Yes, we went from one tomb to another.

I am learning many things from my captivity, and have a universe of things to be grateful for. Among them is a new and deep appreciation for the women and men who wear the uniform of military service. I likely would not be writing this today if it were not for them. Thus, I am confronted with a great paradox. I, the Christian pacifist peacemaker, am alive, am free because of the very institutions I believe are contrary to Christian teaching.

Christ teaches us to love our enemies, do good to those who harm us, pray for those who persecute us. He calls us to accept suffering before we inflict injury. He calls us to pick up the cross and to lay down the sword.

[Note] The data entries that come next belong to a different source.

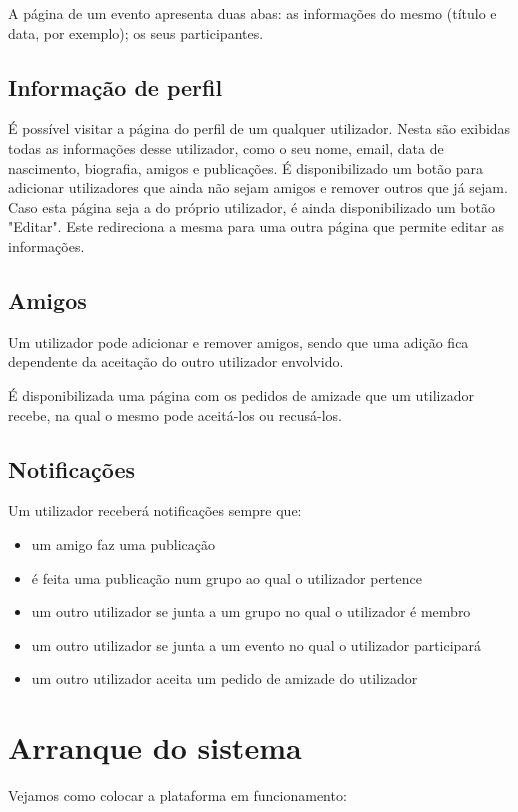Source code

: \documentclass[a4paper]{report}
\begin{document}
    A página de um evento apresenta duas abas: as informações do mesmo (título e data, por exemplo); os seus participantes.


    \subsection{Informação de perfil}
    É possível visitar a página do perfil de um qualquer utilizador. Nesta são exibidas todas as informações desse utilizador, como o seu nome, email, data de nascimento, biografia, amigos e publicações.
    É disponibilizado um botão para adicionar utilizadores que ainda não sejam amigos e remover outros que já sejam.
    Caso esta página seja a do próprio utilizador, é ainda disponibilizado um botão "Editar". Este redireciona a mesma para uma outra página que permite editar as informações.


    \subsection{Amigos}
    Um utilizador pode adicionar e remover amigos, sendo que uma adição fica dependente da aceitação do outro utilizador envolvido.

    É disponibilizada uma página com os pedidos de amizade que um utilizador recebe, na qual o mesmo pode aceitá-los ou recusá-los.


    \subsection{Notificações}
    Um utilizador receberá notificações sempre que:
    \begin{itemize}
        \item um amigo faz uma publicação
        \item é feita uma publicação num grupo ao qual o utilizador pertence
        \item um outro utilizador se junta a um grupo no qual o utilizador é membro
        \item um outro utilizador se junta a um evento no qual o utilizador participará
        \item um outro utilizador aceita um pedido de amizade do utilizador 
    \end{itemize}


	\section{Arranque do sistema} %
	Vejamos como colocar a plataforma em funcionamento:
\end{document}
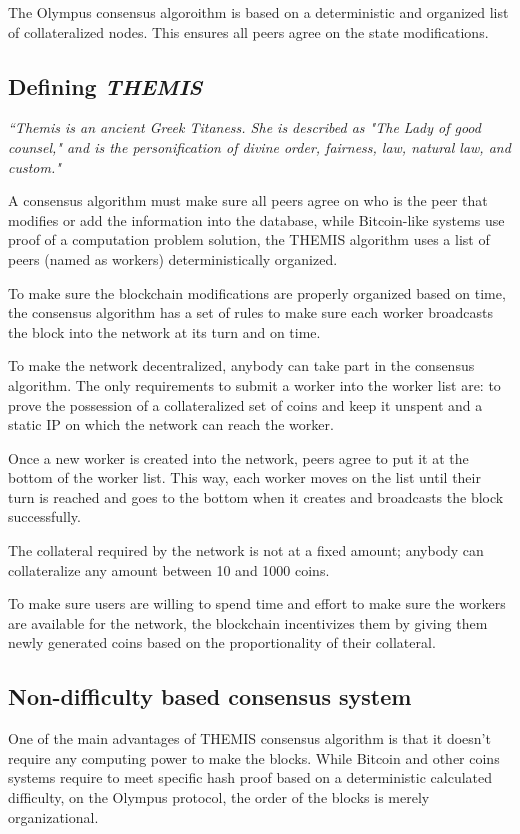 \documentclass{article}
\begin{document}
	The Olympus consensus algoroithm is based on a deterministic and organized list of collateralized nodes. This ensures all peers agree on the state modifications.
	
	\subsection{Defining \textit{THEMIS}}	

	\textit{	``Themis is an ancient Greek Titaness. She is described as "The Lady of good counsel," and is the personification of divine order, fairness, law, natural law, and custom."}
	
	A consensus algorithm must make sure all peers agree on who is the peer that modifies or add the information into the database, while Bitcoin-like systems use proof of a computation problem solution, the THEMIS algorithm uses a list of peers (named as workers) deterministically organized.
	
	To make sure the blockchain modifications are properly organized based on time, the consensus algorithm has a set of rules to make sure each worker broadcasts the block into the network at its turn and on time.
	
	To make the network decentralized, anybody can take part in the consensus algorithm. The only requirements to submit a worker into the worker list are: to prove the possession of a collateralized set of coins and keep it unspent and a static IP on which the network can reach the worker.
	
	Once a new worker is created into the network, peers agree to put it at the bottom of the worker list. This way, each worker moves on the list until their turn is reached and goes to the bottom when it creates and broadcasts the block successfully.
	
	The collateral required by the network is not at a fixed amount; anybody can collateralize any amount between 10 and 1000 coins.
	
	To make sure users are willing to spend time and effort to make sure the workers are available for the network, the blockchain incentivizes them by giving them newly generated coins based on the proportionality of their collateral.
		
	\subsection{Non-difficulty based consensus system}
	
	One of the main advantages of THEMIS consensus algorithm is that it doesn't require any computing power to make the blocks. While Bitcoin and other coins systems require to meet specific hash proof based on a deterministic calculated difficulty, on the Olympus protocol, the order of the blocks is merely organizational.
	
\end{document}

We will most certainly fail in this call. I did. And I’ll fail again. This does not change Christ’s teaching that violence itself is the tomb, violence is the dead-end. Peace won through the barrel of a gun might be a victory but it is not peace. Our captors had guns and they ruled over us. Our rescuers had bigger guns and ruled over the captors. We were freed, but the rule of the gun stayed. The stone across the tomb of violence has not been rolled away.

I’m learning that there are many kinds of prisons and many kinds of tombs. Prisons of the mind, the heart, the body. Tombs of despair, fear, confusion. Tombs within tombs and prisons within prisons.

There are no easy answers. We must all find our way through a broken world, struggling with the paradox of call and failure. My captivity and rescue have helped me to catch a glimpse of how powerful the force of resurrection is. Christ, that tomb-busting suffering servant Son of God, seeks us wherever we are, reaches for us in whatever darkness we inhabit.

May we reach for each other with that same persistence. The tomb is not the final word.